§ EXERCISE:
The expected answer is a single number, namely how many lines in the data below hold the word "Getting".

Data excerpts:
■ ■ ■ ■
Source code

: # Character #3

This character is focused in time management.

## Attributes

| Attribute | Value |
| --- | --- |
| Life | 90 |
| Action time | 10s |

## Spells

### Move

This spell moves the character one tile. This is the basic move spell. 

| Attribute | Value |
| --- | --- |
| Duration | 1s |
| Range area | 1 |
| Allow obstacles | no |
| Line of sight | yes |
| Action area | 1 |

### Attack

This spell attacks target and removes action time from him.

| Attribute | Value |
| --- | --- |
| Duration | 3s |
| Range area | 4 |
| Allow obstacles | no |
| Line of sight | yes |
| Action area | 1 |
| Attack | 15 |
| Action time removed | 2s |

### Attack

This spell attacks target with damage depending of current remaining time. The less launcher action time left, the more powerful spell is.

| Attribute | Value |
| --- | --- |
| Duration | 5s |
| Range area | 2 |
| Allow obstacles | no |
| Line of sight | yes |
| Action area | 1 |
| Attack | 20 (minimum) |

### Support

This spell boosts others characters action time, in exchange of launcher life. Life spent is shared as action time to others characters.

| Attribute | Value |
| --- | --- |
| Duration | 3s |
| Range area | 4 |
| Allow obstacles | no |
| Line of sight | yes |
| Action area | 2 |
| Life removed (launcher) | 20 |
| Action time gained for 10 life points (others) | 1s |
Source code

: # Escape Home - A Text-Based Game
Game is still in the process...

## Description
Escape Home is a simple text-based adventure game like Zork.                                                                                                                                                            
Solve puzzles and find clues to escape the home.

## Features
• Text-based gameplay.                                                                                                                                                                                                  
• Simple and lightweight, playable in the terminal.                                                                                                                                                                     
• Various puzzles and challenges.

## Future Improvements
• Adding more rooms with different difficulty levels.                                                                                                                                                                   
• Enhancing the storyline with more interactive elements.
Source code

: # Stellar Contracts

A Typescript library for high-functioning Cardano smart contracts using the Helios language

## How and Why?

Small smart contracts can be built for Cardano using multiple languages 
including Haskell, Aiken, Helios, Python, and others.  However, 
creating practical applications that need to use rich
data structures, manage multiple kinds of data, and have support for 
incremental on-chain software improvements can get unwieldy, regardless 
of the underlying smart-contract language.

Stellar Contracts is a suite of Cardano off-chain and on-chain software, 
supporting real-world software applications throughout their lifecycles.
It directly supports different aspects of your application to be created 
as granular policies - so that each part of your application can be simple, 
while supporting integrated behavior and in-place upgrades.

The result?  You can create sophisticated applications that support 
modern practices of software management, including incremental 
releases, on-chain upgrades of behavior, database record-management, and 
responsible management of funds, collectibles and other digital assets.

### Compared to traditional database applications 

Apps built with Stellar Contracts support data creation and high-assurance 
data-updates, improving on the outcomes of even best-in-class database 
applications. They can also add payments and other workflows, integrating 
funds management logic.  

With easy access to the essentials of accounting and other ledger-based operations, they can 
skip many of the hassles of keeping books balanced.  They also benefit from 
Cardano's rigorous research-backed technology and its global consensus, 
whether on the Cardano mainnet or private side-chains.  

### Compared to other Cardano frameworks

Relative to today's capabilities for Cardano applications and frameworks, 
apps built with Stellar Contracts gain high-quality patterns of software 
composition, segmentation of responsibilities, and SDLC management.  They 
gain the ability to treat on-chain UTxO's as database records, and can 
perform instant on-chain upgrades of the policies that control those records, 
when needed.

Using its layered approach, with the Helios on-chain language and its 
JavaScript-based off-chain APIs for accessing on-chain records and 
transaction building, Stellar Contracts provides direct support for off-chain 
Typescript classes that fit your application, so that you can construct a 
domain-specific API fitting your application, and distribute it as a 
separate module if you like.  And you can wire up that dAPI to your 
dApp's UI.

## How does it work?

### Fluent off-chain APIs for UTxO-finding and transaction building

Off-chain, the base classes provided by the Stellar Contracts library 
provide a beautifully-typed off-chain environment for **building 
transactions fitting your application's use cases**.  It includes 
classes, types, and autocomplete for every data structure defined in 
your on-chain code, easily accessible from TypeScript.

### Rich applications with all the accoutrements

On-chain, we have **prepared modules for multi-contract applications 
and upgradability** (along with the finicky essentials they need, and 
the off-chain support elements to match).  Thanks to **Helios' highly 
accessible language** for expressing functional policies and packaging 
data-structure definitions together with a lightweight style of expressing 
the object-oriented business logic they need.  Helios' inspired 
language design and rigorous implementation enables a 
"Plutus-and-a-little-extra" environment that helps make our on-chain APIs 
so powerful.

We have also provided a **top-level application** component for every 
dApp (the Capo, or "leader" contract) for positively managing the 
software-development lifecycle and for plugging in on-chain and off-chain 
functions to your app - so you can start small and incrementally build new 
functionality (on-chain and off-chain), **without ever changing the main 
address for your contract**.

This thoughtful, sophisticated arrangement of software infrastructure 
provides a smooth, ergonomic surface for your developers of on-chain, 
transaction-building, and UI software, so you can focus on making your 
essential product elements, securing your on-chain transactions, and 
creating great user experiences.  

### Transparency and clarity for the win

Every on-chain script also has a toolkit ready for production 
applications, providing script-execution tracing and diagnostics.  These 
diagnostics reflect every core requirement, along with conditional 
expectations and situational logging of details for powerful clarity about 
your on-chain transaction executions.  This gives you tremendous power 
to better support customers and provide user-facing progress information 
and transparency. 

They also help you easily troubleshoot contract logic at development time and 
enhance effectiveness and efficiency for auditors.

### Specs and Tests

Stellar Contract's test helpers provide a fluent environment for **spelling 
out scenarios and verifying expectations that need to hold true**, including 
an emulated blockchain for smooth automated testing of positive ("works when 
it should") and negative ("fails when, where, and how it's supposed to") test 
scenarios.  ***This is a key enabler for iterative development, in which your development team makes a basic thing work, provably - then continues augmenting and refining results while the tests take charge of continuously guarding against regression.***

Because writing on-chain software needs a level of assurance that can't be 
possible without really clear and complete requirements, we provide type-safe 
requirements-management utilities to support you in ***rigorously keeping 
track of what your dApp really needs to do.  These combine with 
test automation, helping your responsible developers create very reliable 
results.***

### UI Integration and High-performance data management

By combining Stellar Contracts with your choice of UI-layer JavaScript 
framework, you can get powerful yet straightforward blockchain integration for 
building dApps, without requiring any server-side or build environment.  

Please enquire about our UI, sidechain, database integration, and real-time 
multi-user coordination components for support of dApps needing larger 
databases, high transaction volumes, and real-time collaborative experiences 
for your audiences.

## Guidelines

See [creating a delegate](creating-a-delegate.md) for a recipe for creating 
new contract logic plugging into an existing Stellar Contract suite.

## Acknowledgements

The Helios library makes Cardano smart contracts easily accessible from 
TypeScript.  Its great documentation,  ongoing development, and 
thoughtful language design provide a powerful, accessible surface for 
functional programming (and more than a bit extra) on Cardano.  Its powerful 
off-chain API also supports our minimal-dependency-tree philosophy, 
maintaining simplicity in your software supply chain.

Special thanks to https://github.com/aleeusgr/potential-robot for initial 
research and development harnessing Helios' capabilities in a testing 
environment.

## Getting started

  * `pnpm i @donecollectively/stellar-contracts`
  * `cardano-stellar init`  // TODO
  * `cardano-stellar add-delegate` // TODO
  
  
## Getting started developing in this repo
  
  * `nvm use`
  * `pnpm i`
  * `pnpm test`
■ ■ ■ ■
§ WRITTEN RESPONSE:
2